The future holds great promise in the development of more effective medical countermeasures, better predictive and early warning tools and mitigation technologies, future generations of a more highly skilled public health workforce benefiting from research, accomplishments and lessons learned from those who preceded them, and hopefully a threat environment that is shrinking, not expanding!

How can public health leaders raise awareness around preparedness within the communities they serve?

Overcoming complacency and building community resilience are two means to raising awareness around preparedness. Effective public health leadership is so important in keeping the public engaged in personal, family, and community preparedness for all hazards and threats. The thought that “it couldn’t happen to me” or “it couldn’t happen here” must be disabused because it can. Preparedness must be part of everyone’s everyday practice and engrained in our culture. It is also important for our communities to be resilient to withstand, adapt to, and recover from various disasters. This includes not only having strong and sufficiently resourced public health and healthcare systems in place to respond to and care for those in need, but also social connectedness and improved everyday health and wellness of all members of the community. Public health leaders are strategically positioned and should seize every opportunity to inculcate these important aspects into their full suite of program services and in the policy they develop or help influence.

The Directors of Public Health Preparedness Meeting was held in Chicago this week. How does this meeting help inform the work of state and territorial health departments to improve preparedness efforts in their states and territories?

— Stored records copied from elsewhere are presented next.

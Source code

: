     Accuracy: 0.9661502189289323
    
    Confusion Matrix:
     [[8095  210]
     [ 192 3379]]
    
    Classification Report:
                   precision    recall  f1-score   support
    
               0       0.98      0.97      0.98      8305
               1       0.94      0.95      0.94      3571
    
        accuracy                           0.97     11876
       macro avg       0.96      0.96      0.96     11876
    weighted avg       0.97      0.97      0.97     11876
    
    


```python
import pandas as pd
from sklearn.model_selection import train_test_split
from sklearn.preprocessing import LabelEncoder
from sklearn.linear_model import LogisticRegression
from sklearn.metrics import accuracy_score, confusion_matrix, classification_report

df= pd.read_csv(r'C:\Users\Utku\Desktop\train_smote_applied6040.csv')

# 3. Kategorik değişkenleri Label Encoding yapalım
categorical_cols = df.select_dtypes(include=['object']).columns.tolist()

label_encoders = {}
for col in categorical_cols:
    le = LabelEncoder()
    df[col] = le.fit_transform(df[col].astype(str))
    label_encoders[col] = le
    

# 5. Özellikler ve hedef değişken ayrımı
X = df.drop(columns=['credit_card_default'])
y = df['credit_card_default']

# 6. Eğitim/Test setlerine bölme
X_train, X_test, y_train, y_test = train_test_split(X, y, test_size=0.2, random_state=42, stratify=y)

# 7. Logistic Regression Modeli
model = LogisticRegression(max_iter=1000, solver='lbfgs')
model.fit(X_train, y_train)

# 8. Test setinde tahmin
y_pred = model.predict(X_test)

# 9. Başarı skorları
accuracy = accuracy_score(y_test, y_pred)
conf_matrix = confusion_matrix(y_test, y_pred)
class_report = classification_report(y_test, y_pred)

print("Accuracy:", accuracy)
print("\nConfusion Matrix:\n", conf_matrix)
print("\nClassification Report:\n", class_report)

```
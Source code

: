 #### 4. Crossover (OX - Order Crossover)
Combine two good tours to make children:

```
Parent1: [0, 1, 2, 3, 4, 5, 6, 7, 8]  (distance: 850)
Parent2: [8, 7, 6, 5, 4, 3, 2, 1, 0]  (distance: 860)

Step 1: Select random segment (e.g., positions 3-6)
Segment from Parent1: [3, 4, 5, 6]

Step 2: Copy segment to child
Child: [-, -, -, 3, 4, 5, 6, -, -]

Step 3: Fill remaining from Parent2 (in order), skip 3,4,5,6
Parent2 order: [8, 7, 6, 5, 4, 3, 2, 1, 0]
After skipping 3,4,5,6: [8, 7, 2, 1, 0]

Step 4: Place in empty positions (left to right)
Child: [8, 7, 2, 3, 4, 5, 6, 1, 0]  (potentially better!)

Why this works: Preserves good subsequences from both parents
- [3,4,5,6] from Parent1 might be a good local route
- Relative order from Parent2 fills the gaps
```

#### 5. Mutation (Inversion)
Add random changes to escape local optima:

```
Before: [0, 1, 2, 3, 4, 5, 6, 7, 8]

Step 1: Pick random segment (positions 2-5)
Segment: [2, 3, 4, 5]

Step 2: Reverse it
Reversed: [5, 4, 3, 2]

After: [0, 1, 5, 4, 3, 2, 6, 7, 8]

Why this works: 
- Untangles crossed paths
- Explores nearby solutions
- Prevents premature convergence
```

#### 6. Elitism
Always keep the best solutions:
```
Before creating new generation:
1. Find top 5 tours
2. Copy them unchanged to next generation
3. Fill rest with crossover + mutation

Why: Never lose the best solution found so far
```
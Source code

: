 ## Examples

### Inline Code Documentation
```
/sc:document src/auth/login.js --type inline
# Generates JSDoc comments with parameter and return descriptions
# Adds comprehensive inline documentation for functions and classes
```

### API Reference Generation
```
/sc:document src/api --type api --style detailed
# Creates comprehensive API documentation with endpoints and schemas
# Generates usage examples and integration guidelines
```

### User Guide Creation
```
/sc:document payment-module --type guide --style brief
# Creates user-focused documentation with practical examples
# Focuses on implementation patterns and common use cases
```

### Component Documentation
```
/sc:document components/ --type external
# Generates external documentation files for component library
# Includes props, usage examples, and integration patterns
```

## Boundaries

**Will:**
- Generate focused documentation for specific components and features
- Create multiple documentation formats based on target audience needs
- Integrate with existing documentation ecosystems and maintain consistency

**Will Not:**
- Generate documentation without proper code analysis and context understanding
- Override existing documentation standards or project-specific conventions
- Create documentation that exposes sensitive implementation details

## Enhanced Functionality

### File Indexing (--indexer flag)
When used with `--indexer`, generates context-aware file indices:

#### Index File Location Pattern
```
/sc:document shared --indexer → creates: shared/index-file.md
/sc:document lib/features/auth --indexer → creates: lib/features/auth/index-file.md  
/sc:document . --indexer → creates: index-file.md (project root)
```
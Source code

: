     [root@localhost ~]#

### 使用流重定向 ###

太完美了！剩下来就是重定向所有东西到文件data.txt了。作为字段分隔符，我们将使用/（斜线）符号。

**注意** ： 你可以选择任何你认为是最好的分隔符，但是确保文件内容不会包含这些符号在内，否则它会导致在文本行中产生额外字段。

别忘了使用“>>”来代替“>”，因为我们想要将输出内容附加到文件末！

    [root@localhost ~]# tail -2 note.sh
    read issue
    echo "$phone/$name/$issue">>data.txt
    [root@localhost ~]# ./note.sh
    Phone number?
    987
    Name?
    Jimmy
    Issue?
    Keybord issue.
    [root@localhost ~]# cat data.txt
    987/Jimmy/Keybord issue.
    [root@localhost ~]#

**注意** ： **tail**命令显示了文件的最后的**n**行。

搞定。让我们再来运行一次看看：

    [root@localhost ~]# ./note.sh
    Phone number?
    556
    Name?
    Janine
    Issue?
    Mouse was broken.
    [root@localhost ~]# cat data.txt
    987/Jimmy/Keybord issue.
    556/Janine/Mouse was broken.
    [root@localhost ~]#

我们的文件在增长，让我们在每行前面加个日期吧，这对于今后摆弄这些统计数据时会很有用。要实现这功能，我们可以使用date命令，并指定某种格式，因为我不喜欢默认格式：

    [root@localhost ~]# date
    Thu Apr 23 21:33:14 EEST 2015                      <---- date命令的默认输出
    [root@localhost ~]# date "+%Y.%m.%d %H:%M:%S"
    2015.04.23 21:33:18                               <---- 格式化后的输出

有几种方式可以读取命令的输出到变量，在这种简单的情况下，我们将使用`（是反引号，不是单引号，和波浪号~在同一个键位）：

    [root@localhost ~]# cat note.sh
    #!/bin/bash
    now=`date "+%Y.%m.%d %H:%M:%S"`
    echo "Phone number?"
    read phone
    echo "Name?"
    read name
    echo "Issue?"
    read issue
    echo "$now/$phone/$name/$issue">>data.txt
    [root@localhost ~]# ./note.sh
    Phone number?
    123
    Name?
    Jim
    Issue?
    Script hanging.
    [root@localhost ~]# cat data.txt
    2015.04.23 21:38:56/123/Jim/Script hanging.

This year, we hosted the 13th annual Directors of Public Health Preparedness Meeting and are also commemorating the 15th anniversary of the Public Health Emergency Preparedness and Hospital Preparedness Programs. There are not many events that enlighten, energize, and focus me more than this one does as I have the privilege of spending three days with such a talented and committed group of professionals as the state and territorial preparedness directors and key federal partners. This meeting is one of many ways ASTHO creates a trusted peer group environment, where the exchange of ideas, sharing of experiences, and professional development take place. Relationships are forged that will come in handy when assistance and support is needed from one another during ongoing or future emergencies or disasters.

This year’s program included thought provoking opening remarks from Nirav Shah, director of the Illinois Department of Public Health; hurricane preparedness and response lessons learned; the role of public health preparedness in the opioid epidemic response; risk-based funding approaches; radiological and nuclear preparedness efforts; the National Health Security Preparedness Index; medical countermeasures operational readiness; and the reauthorization of the Pandemic and All Hazards Preparedness Act. Those in attendance were also treated to keynote addresses by Ed Gabriel, principal deputy assistant secretary for Preparedness and Response, and Steven Redd, director of CDC’s Office of Public Health Preparedness and Response. These leaders provided an overview of their respective office’s immediate and longer term priorities. The agenda is emblematic of the burden of responsibility and diversity of issues preparedness directors face every day and ASTHO is very pleased to play a role in supporting them and you in your mission as stalwarts of our nation’s health security.